|Posted on September 24, 2010 at 11:04 AM|
As I mentioned few months ago we want to produce benchmark calculations for few-electron harmonium. The idea is to use this information in the calibration of quantum chemical methods, and specially we have in mind the design of a new functional using these data. To this aim, we developed a method to produce highly accurate results for few-electron harmonium. The method uses an extrapolation scheme based on few FCI calculations. Since these calculations for more than three electrons are prohibitive, we are developing an MPI version of the code. This post is about such possibility and a few benchmark results we have obtained so far.

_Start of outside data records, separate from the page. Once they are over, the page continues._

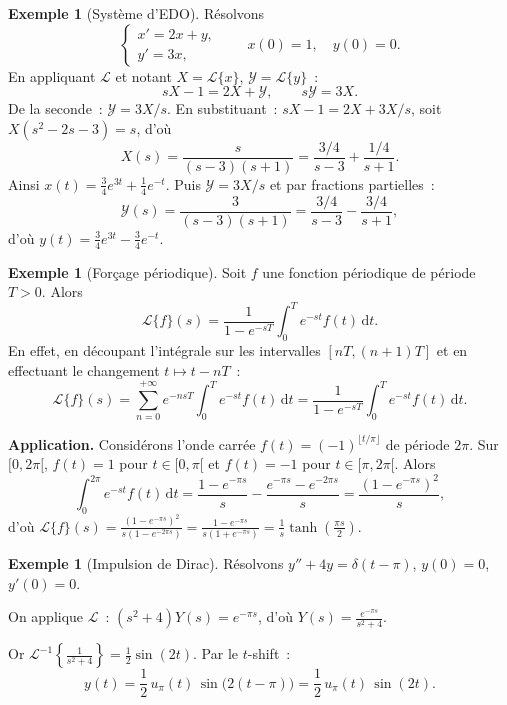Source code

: \documentclass[12pt,a4paper,openany]{book}
\theoremstyle{definition}
\newtheorem{exemple}[definition]{Exemple}
\theoremstyle{plain}
\theoremstyle{remark}
\newcommand{\dd}{\mathrm{d}}
\begin{document}
\begin{exemple}[Système d'EDO]\label{ex:laplace-systeme}
  Résolvons
  \[
    \begin{cases}
      x'=2x+y, \\
      y'=3x,
    \end{cases}
    \qquad x(0)=1,\quad y(0)=0.
  \]
  En appliquant $\mathcal{L}$ et notant $X=\mathcal{L}\{x\}$,
  $\mathscr{Y}=\mathcal{L}\{y\}$~:
  \[
    sX-1=2X+\mathscr{Y}, \qquad s\mathscr{Y}=3X.
  \]
  De la seconde~: $\mathscr{Y}=3X/s$. En substituant~:
  $sX-1=2X+3X/s$, soit $X(s^2-2s-3)=s$, d'où
  \[
    X(s) = \frac{s}{(s-3)(s+1)}
    = \frac{3/4}{s-3}+\frac{1/4}{s+1}.
  \]
  Ainsi $x(t)=\frac{3}{4}e^{3t}+\frac{1}{4}e^{-t}$.
  Puis $\mathscr{Y}=3X/s$ et par fractions partielles~:
  \[
    \mathscr{Y}(s) = \frac{3}{(s-3)(s+1)}
    = \frac{3/4}{s-3}-\frac{3/4}{s+1},
  \]
  d'où $y(t)=\frac{3}{4}e^{3t}-\frac{3}{4}e^{-t}$.
\end{exemple}

\begin{exemple}[Forçage périodique]\label{ex:laplace-periodique}
  Soit $f$ une fonction périodique de période $T>0$. Alors
  \[
    \mathcal{L}\{f\}(s) = \frac{1}{1-e^{-sT}}\int_0^{T}e^{-st}f(t)\,\dd t.
  \]
  En effet, en découpant l'intégrale sur les intervalles $[nT,(n+1)T]$
  et en effectuant le changement $t\mapsto t-nT$~:
  \[
    \mathcal{L}\{f\}(s)
    = \sum_{n=0}^{+\infty}e^{-nsT}\int_0^{T}e^{-st}f(t)\,\dd t
    = \frac{1}{1-e^{-sT}}\int_0^{T}e^{-st}f(t)\,\dd t.
  \]

  \textbf{Application.} Considérons l'onde carrée
  $f(t)=(-1)^{\lfloor t/\pi\rfloor}$ de période $2\pi$.
  Sur $[0,2\pi[$, $f(t)=1$ pour $t\in[0,\pi[$ et $f(t)=-1$
  pour $t\in[\pi,2\pi[$. Alors
  \[
    \int_0^{2\pi}e^{-st}f(t)\,\dd t
    = \frac{1-e^{-\pi s}}{s}-\frac{e^{-\pi s}-e^{-2\pi s}}{s}
    = \frac{(1-e^{-\pi s})^2}{s},
  \]
  d'où $\mathcal{L}\{f\}(s)
  =\frac{(1-e^{-\pi s})^2}{s(1-e^{-2\pi s})}
  =\frac{1-e^{-\pi s}}{s(1+e^{-\pi s})}
  =\frac{1}{s}\tanh\!\left(\frac{\pi s}{2}\right)$.
\end{exemple}

\begin{exemple}[Impulsion de Dirac]\label{ex:laplace-dirac}
  Résolvons $y''+4y=\delta(t-\pi)$, $y(0)=0$, $y'(0)=0$.

  On applique $\mathcal{L}$~: $(s^2+4)Y(s)=e^{-\pi s}$, d'où
  $Y(s)=\frac{e^{-\pi s}}{s^2+4}$.

  Or $\mathcal{L}^{-1}\left\{\frac{1}{s^2+4}\right\}=\frac{1}{2}\sin(2t)$.
  Par le $t$-shift~:
  \[
    y(t)=\frac{1}{2}\,u_\pi(t)\,\sin\bigl(2(t-\pi)\bigr)
    = \frac{1}{2}\,u_\pi(t)\,\sin(2t).
  \]
\end{exemple}
\end{document}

In order for the extrapolation scheme to work we must use a particular basis set. There are many basis sets adequate for extrapolation schemes, but these basis are optimized for molecular systems and they are not so good for harmonium. Our basis set consists of even temperated gaussian functions, the exponents of which (alpha, beta) are optimized for each calculation using the simplex method. The simplex method shrinks and shift along a grid of nine points, and therefore we can expect few calculations that can run simultaneously. We always start with 9 calculations needed and every time we shrink the grid we need additional eight calculations, if we shift, between 3-5 calculations are needed for the next step. Therefore, in this first step we may use between 3-9 processors. This part is trivial to parallelize (it's an embarrassingly parallel problem).

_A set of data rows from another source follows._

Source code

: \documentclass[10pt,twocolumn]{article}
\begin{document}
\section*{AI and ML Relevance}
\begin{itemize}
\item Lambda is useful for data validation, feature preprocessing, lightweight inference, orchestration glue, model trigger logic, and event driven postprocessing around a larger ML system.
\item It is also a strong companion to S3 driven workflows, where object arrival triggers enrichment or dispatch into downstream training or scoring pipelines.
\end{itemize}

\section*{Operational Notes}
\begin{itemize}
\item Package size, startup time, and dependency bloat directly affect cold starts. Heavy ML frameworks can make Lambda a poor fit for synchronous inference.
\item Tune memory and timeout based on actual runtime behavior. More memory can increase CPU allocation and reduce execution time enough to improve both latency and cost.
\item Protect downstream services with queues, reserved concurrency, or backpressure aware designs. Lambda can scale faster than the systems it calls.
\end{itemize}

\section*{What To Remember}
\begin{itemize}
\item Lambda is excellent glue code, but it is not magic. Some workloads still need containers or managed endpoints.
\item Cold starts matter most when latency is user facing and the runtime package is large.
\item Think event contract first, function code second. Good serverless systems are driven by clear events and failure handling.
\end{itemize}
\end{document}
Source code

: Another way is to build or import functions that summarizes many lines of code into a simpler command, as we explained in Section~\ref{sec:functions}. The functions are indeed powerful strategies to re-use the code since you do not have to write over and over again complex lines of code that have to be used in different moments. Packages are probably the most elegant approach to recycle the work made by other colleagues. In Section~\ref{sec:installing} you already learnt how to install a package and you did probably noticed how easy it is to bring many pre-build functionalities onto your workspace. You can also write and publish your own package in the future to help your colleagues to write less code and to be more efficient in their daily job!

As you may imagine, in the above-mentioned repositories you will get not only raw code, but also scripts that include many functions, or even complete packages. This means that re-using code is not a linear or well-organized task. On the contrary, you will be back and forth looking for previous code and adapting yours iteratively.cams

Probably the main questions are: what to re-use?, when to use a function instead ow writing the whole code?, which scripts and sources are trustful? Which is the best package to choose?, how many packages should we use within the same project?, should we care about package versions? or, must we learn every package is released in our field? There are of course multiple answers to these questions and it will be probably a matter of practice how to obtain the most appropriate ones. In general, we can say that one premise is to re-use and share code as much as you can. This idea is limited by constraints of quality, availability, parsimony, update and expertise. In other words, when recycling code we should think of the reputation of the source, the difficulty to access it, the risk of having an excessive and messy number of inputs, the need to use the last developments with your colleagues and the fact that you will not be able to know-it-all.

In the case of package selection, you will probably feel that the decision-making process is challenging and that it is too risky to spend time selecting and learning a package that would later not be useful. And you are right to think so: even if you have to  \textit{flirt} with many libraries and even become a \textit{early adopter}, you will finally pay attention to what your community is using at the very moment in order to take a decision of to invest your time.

In order to perform the FCI calculation we use a modified version of the Peter Knowles' code (CPL 1989). This code uses D2h symmetry to perform Davidson iterations over a FCI matrix constructed from Slater determinants. Since the program uses symmetry, it can be parallelized through the different irreducible representations of D2h point group. Namely, the calculation of the sigma vector -which involves a double loop over the eight irreducible representations- can be parallelized. We may thus use up to 64 processors in this part of the program.
2) The Sigma vector.
Each of these 64 tasks running in parallel contain a main procedure that takes most of time: the calculation of the sigma vector. The calculation of the sigma vector involves a large matrix multiplication. We can also split this last task among different processors (as simple as letting one processor handle one column at a time).

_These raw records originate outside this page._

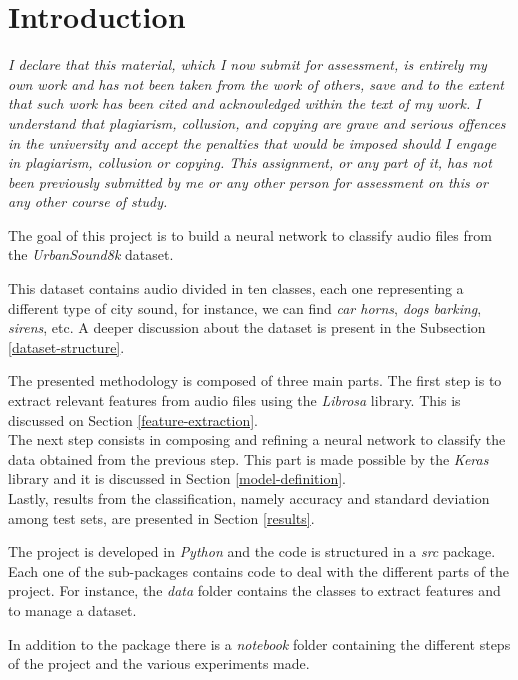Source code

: \section{Introduction}

\emph{I declare that this material, which I now submit for assessment, 
is entirely my own work and has not been taken from the work of others, 
save and to the extent that such work has been cited and acknowledged within 
the text of my work. I understand that plagiarism, collusion, and copying 
are grave and serious offences in the university and accept the penalties that 
would be imposed should I engage in plagiarism, collusion or copying. 
This assignment, or any part of it, has not been previously submitted by 
me or any other person for assessment on this or any other course of study.}

The goal of this project is to build a neural network to classify audio 
files from the \emph{UrbanSound8k} dataset.

This dataset contains audio divided in ten classes, each one representing 
a different type of city sound, for instance, we can find \emph{car horns}, 
\emph{dogs barking}, \emph{sirens}, etc. A deeper discussion about 
the dataset is present in the Subsection \vref*{dataset-structure}.

The presented methodology is composed of three main parts.
The first step is to extract relevant features from audio files using the
\emph{Librosa} library. This is discussed on Section 
\vref*{feature-extraction}.\\
The next step consists in composing and refining a neural network 
to classify the data obtained from the previous step. This part is 
made possible by the \emph{Keras} library and it is discussed in 
Section \vref*{model-definition}.\\
Lastly, results from the classification, namely accuracy 
and standard deviation among test sets, are presented in 
Section \vref*{results}.

The project is developed in \emph{Python} and the code is structured in 
a \emph{src} package. Each one of the sub-packages contains code to deal 
with the different parts of the project. For instance, the \emph{data} folder 
contains the classes to extract features and to manage a dataset.

In addition to the package there is a \emph{notebook} folder containing
the different steps of the project and the various experiments made.

\newpage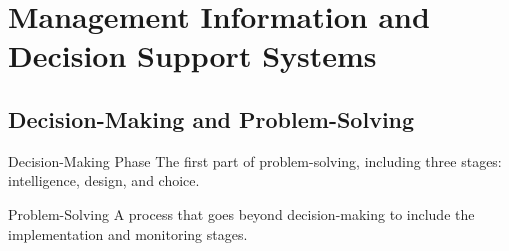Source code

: \documentclass[\main/notes.tex]{subfiles}
\begin{document}
	\setcounter{chapter}{7}
	\chapter{Management Information and Decision Support Systems}
		\section{Decision-Making and Problem-Solving}
			\begin{definition}{Decision-Making Phase}
				The first part of problem-solving, including three stages: intelligence, design, and choice.
			\end{definition}
			\begin{definition}{Problem-Solving}
				A process that goes beyond decision-making to include the implementation and monitoring stages.
			\end{definition}
\end{document}
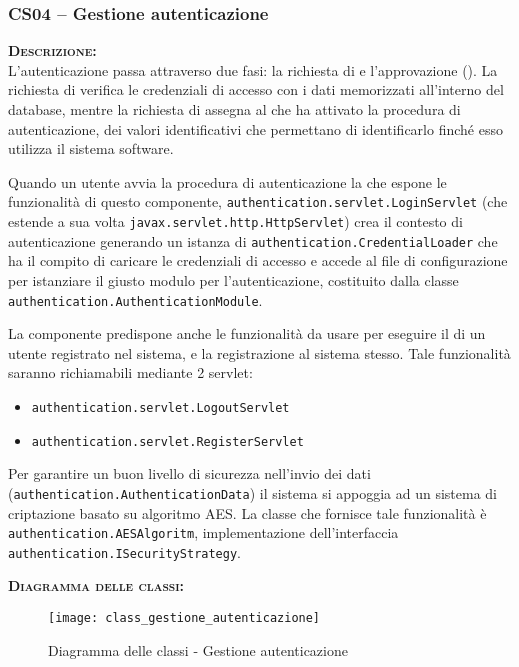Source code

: \subsubsection{CS04 -- Gestione autenticazione}\label{sec:cs04}
\begin{description}
  \item{\scshape\bfseries Descrizione:}\\
L'autenticazione passa attraverso due fasi: la richiesta di  e l'approvazione (). La richiesta di  verifica le credenziali di accesso con i dati memorizzati all'interno del database, mentre la richiesta di  assegna al  che ha attivato la procedura di autenticazione, dei valori identificativi che permettano di identificarlo finché esso utilizza il sistema software.

Quando un utente avvia la procedura di autenticazione la  che espone le funzionalità di questo componente, \texttt{authentication.servlet.LoginServlet} (che estende a sua volta \texttt{javax.servlet.http.HttpServlet}) crea il contesto di autenticazione generando un istanza di \texttt{authentication.CredentialLoader} che ha il compito di caricare le credenziali di accesso e accede al file di configurazione per istanziare il giusto modulo per l'autenticazione, costituito dalla classe \texttt{authentication.AuthenticationModule}.

La componente predispone anche le funzionalità da usare per eseguire il  di un utente registrato nel sistema, e la registrazione al sistema stesso. Tale funzionalità saranno richiamabili mediante 2 servlet:
\begin{itemize}
	\item \texttt{authentication.servlet.LogoutServlet}
	\item \texttt{authentication.servlet.RegisterServlet}
\end{itemize}

Per garantire un buon livello di sicurezza nell'invio dei dati (\texttt{authentication.AuthenticationData}) il sistema si appoggia ad un sistema di criptazione basato su algoritmo AES. La classe che fornisce tale funzionalità è \texttt{authentication.AESAlgoritm}, implementazione dell'interfaccia \texttt{authentication.ISecurityStrategy}.
  
  \item{\scshape\bfseries Diagramma delle classi:}
\begin{figure}[H]
  \centering
 \texttt{[image: class\_gestione\_autenticazione]}
  \caption{Diagramma delle classi - Gestione autenticazione}\label{fig:gestioneautenticazione}
\end{figure}	
  

\end{description}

Therefore, altogether we can expect our code to parallelize very well among 192N to 576N processors. This factor N is the number of processors among which we could split our matrix multiplication. We have requested by third time [sic] computational time in the Barcelona Supercomputer Center (BSC), in there the maximum number of processors we can use in one parallel job is 1024. So this means we should prove the MPI subroutine for matrix multiplication parallelizes well for 2-5 processors. Let me give you some numbers of parallelization (these are lower bounds to the actual performance because few processes are running in the same workstation):
1 proc 3 proc* 5 proc*
total time (s) 26,689 10,077 (2.6) 6,737 (4.0)
largest multiplication (s) 1,996.85 670.97 (3.0) 403.32 (5.0)
* The numbers in brackets correspond to the number of processors used (ideally they should correspond to the numbers of processors requested).
These numbers prove that an efficient parallelization among up to thousand processors is possible with our modified FCI code. Nowadays I have implemented the matrix multiplication in parallel and I'm working in parallelization among the different irreducible representations (I expect to have it ready in less than two weeks). The parallelization of the optimization process is quite trivial and can be done in a few hours.